START SOURCE DATA

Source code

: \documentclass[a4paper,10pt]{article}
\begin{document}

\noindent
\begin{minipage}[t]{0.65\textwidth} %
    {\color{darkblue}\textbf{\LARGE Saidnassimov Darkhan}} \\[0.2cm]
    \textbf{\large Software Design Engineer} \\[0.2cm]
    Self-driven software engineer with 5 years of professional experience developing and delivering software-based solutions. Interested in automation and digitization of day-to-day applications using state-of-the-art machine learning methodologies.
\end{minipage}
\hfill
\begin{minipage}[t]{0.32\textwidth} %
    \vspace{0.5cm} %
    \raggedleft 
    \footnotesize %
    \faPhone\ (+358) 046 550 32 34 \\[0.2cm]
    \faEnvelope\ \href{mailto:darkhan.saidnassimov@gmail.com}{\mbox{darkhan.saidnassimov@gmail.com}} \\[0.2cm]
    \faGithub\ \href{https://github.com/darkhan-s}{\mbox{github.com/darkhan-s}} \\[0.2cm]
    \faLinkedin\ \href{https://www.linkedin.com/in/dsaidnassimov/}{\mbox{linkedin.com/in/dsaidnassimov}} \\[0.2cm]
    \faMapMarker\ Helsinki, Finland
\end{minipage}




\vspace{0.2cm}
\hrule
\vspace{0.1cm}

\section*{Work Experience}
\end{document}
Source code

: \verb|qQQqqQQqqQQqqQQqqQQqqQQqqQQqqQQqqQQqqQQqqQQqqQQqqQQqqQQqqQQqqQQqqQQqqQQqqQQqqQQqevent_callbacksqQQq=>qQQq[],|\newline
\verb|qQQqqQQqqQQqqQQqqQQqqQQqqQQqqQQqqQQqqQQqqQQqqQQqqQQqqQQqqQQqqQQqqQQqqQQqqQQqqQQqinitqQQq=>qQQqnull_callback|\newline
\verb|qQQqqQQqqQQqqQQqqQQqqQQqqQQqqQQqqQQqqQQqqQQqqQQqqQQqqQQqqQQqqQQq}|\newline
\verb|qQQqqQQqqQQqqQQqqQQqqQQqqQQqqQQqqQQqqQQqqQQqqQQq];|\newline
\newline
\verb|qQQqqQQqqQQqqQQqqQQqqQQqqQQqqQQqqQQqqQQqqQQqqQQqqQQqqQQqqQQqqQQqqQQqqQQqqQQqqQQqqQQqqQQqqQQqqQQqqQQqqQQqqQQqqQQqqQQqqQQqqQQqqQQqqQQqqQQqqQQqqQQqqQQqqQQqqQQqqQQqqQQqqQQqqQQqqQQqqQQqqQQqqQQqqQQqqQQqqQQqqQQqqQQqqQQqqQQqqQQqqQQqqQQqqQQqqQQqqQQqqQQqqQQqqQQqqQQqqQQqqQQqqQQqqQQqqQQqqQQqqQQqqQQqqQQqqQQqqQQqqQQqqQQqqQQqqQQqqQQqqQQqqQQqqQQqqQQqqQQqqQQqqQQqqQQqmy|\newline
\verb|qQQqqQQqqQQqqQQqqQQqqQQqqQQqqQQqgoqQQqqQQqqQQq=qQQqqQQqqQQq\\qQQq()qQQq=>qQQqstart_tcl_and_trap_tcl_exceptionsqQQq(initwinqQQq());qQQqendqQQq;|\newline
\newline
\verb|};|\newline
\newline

END SOURCE DATA

ABOUT THIS EXERCISE → Every entry must appear in the answer, reproduced exactly.

REPLY →
Source code

: \documentclass[a4paper,10pt]{article}
\begin{document}

\noindent
\begin{minipage}[t]{0.65\textwidth} %
    {\color{darkblue}\textbf{\LARGE Saidnassimov Darkhan}} \\[0.2cm]
    \textbf{\large Software Design Engineer} \\[0.2cm]
    Self-driven software engineer with 5 years of professional experience developing and delivering software-based solutions. Interested in automation and digitization of day-to-day applications using state-of-the-art machine learning methodologies.
\end{minipage}
\hfill
\begin{minipage}[t]{0.32\textwidth} %
    \vspace{0.5cm} %
    \raggedleft 
    \footnotesize %
    \faPhone\ (+358) 046 550 32 34 \\[0.2cm]
    \faEnvelope\ \href{mailto:darkhan.saidnassimov@gmail.com}{\mbox{darkhan.saidnassimov@gmail.com}} \\[0.2cm]
    \faGithub\ \href{https://github.com/darkhan-s}{\mbox{github.com/darkhan-s}} \\[0.2cm]
    \faLinkedin\ \href{https://www.linkedin.com/in/dsaidnassimov/}{\mbox{linkedin.com/in/dsaidnassimov}} \\[0.2cm]
    \faMapMarker\ Helsinki, Finland
\end{minipage}




\vspace{0.2cm}
\hrule
\vspace{0.1cm}

\section*{Work Experience}
\end{document}
Source code

: \verb|qQQqqQQqqQQqqQQqqQQqqQQqqQQqqQQqqQQqqQQqqQQqqQQqqQQqqQQqqQQqqQQqqQQqqQQqqQQqqQQqevent_callbacksqQQq=>qQQq[],|\newline
\verb|qQQqqQQqqQQqqQQqqQQqqQQqqQQqqQQqqQQqqQQqqQQqqQQqqQQqqQQqqQQqqQQqqQQqqQQqqQQqqQQqinitqQQq=>qQQqnull_callback|\newline
\verb|qQQqqQQqqQQqqQQqqQQqqQQqqQQqqQQqqQQqqQQqqQQqqQQqqQQqqQQqqQQqqQQq}|\newline
\verb|qQQqqQQqqQQqqQQqqQQqqQQqqQQqqQQqqQQqqQQqqQQqqQQq];|\newline
\newline
\verb|qQQqqQQqqQQqqQQqqQQqqQQqqQQqqQQqqQQqqQQqqQQqqQQqqQQqqQQqqQQqqQQqqQQqqQQqqQQqqQQqqQQqqQQqqQQqqQQqqQQqqQQqqQQqqQQqqQQqqQQqqQQqqQQqqQQqqQQqqQQqqQQqqQQqqQQqqQQqqQQqqQQqqQQqqQQqqQQqqQQqqQQqqQQqqQQqqQQqqQQqqQQqqQQqqQQqqQQqqQQqqQQqqQQqqQQqqQQqqQQqqQQqqQQqqQQqqQQqqQQqqQQqqQQqqQQqqQQqqQQqqQQqqQQqqQQqqQQqqQQqqQQqqQQqqQQqqQQqqQQqqQQqqQQqqQQqqQQqqQQqqQQqqQQqqQQqmy|\newline
\verb|qQQqqQQqqQQqqQQqqQQqqQQqqQQqqQQqgoqQQqqQQqqQQq=qQQqqQQqqQQq\\qQQq()qQQq=>qQQqstart_tcl_and_trap_tcl_exceptionsqQQq(initwinqQQq());qQQqendqQQq;|\newline
\newline
\verb|};|\newline
\newline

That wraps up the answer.